[Data extracted from a collection]
· · · · ·
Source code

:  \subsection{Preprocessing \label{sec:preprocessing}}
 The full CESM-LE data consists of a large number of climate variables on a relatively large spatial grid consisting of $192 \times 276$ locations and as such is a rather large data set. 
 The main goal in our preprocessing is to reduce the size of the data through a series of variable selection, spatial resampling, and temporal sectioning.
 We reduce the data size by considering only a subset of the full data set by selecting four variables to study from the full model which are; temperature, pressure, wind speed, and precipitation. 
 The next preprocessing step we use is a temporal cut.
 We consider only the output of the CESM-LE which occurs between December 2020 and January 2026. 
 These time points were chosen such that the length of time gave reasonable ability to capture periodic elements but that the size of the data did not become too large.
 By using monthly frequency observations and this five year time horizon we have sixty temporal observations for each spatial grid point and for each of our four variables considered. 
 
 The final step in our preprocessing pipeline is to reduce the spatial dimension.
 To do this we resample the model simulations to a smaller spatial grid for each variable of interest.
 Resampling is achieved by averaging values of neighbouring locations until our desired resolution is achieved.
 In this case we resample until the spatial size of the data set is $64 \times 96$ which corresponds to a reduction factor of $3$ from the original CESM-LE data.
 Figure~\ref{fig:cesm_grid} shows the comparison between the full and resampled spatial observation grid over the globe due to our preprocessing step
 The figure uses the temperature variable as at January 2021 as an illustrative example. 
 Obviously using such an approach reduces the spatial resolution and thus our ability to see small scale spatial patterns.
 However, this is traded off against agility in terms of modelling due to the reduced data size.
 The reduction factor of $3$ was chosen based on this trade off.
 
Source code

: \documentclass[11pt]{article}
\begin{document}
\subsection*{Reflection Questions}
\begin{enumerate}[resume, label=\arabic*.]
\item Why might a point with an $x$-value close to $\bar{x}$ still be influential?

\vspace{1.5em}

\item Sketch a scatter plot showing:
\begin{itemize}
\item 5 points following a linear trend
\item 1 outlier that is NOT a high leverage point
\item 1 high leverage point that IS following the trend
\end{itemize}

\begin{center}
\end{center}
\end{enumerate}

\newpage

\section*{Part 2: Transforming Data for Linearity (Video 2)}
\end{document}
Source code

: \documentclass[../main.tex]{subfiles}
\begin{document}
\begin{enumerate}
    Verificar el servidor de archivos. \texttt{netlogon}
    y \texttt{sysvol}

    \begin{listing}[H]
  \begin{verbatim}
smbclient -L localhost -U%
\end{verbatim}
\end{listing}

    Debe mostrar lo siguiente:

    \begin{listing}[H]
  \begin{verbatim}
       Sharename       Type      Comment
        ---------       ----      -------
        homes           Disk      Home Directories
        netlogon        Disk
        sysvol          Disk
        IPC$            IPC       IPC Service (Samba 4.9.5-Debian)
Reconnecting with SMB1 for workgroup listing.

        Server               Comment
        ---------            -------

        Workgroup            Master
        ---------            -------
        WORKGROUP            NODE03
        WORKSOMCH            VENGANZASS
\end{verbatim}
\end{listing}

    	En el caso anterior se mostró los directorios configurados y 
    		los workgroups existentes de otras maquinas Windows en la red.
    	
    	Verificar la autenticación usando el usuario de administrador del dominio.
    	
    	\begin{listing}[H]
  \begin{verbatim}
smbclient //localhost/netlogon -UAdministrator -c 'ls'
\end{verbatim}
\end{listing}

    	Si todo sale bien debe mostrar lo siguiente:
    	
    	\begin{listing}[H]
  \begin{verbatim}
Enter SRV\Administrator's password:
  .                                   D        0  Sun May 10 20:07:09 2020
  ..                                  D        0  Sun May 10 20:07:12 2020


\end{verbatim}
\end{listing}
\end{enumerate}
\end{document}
· · · · ·
Transcribe the data above verbatim.

[REPLY TO THE EXERCISE]:
Source code

:  \subsection{Preprocessing \label{sec:preprocessing}}
 The full CESM-LE data consists of a large number of climate variables on a relatively large spatial grid consisting of $192 \times 276$ locations and as such is a rather large data set. 
 The main goal in our preprocessing is to reduce the size of the data through a series of variable selection, spatial resampling, and temporal sectioning.
 We reduce the data size by considering only a subset of the full data set by selecting four variables to study from the full model which are; temperature, pressure, wind speed, and precipitation. 
 The next preprocessing step we use is a temporal cut.
 We consider only the output of the CESM-LE which occurs between December 2020 and January 2026. 
 These time points were chosen such that the length of time gave reasonable ability to capture periodic elements but that the size of the data did not become too large.
 By using monthly frequency observations and this five year time horizon we have sixty temporal observations for each spatial grid point and for each of our four variables considered. 
 
 The final step in our preprocessing pipeline is to reduce the spatial dimension.
 To do this we resample the model simulations to a smaller spatial grid for each variable of interest.
 Resampling is achieved by averaging values of neighbouring locations until our desired resolution is achieved.
 In this case we resample until the spatial size of the data set is $64 \times 96$ which corresponds to a reduction factor of $3$ from the original CESM-LE data.
 Figure~\ref{fig:cesm_grid} shows the comparison between the full and resampled spatial observation grid over the globe due to our preprocessing step
 The figure uses the temperature variable as at January 2021 as an illustrative example. 
 Obviously using such an approach reduces the spatial resolution and thus our ability to see small scale spatial patterns.
 However, this is traded off against agility in terms of modelling due to the reduced data size.
 The reduction factor of $3$ was chosen based on this trade off.
 
Source code

: \documentclass[11pt]{article}
\begin{document}
\subsection*{Reflection Questions}
\begin{enumerate}[resume, label=\arabic*.]
\item Why might a point with an $x$-value close to $\bar{x}$ still be influential?

\vspace{1.5em}

\item Sketch a scatter plot showing:
\begin{itemize}
\item 5 points following a linear trend
\item 1 outlier that is NOT a high leverage point
\item 1 high leverage point that IS following the trend
\end{itemize}

\begin{center}
\end{center}
\end{enumerate}

\newpage

\section*{Part 2: Transforming Data for Linearity (Video 2)}
\end{document}
Source code

: \documentclass[../main.tex]{subfiles}
\begin{document}
\begin{enumerate}
    Verificar el servidor de archivos. \texttt{netlogon}
    y \texttt{sysvol}

    \begin{listing}[H]
  \begin{verbatim}
smbclient -L localhost -U%
\end{verbatim}
\end{listing}

    Debe mostrar lo siguiente:

    \begin{listing}[H]
  \begin{verbatim}
       Sharename       Type      Comment
        ---------       ----      -------
        homes           Disk      Home Directories
        netlogon        Disk
        sysvol          Disk
        IPC$            IPC       IPC Service (Samba 4.9.5-Debian)
Reconnecting with SMB1 for workgroup listing.

        Server               Comment
        ---------            -------

        Workgroup            Master
        ---------            -------
        WORKGROUP            NODE03
        WORKSOMCH            VENGANZASS
\end{verbatim}
\end{listing}

    	En el caso anterior se mostró los directorios configurados y 
    		los workgroups existentes de otras maquinas Windows en la red.
    	
    	Verificar la autenticación usando el usuario de administrador del dominio.
    	
    	\begin{listing}[H]
  \begin{verbatim}
smbclient //localhost/netlogon -UAdministrator -c 'ls'
\end{verbatim}
\end{listing}

    	Si todo sale bien debe mostrar lo siguiente:
    	
    	\begin{listing}[H]
  \begin{verbatim}
Enter SRV\Administrator's password:
  .                                   D        0  Sun May 10 20:07:09 2020
  ..                                  D        0  Sun May 10 20:07:12 2020


\end{verbatim}
\end{listing}
\end{enumerate}
\end{document}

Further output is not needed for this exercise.